PROBLEM TO SOLVE –
Count the lines in the records below that contain the word "Injection", and give that figure alone.

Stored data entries
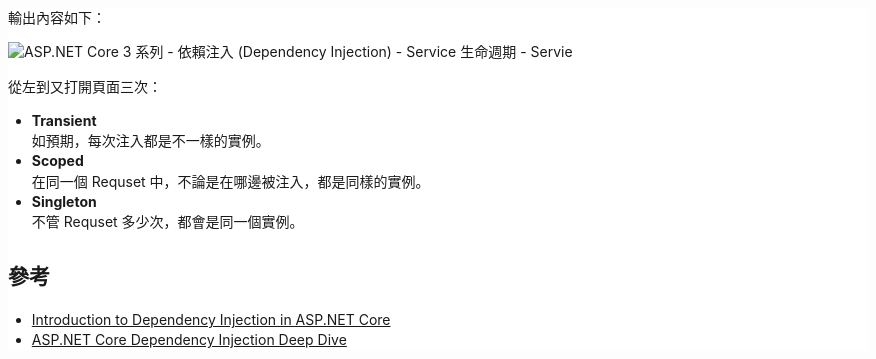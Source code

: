 輸出內容如下：  

![ASP.NET Core 3 系列 - 依賴注入 (Dependency Injection) - Service 生命週期 - Servie](/images/ironman/i04-3.png)  

從左到又打開頁面三次：  

* **Transient**  
 如預期，每次注入都是不一樣的實例。  
* **Scoped**  
 在同一個 Requset 中，不論是在哪邊被注入，都是同樣的實例。  
* **Singleton**  
 不管 Requset 多少次，都會是同一個實例。  

## 參考

* [Introduction to Dependency Injection in ASP.NET Core](https://docs.microsoft.com/en-us/aspnet/core/fundamentals/dependency-injection)  
* [ASP.NET Core Dependency Injection Deep Dive](https://joonasw.net/view/aspnet-core-di-deep-dive)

RESPONSE BOX –
3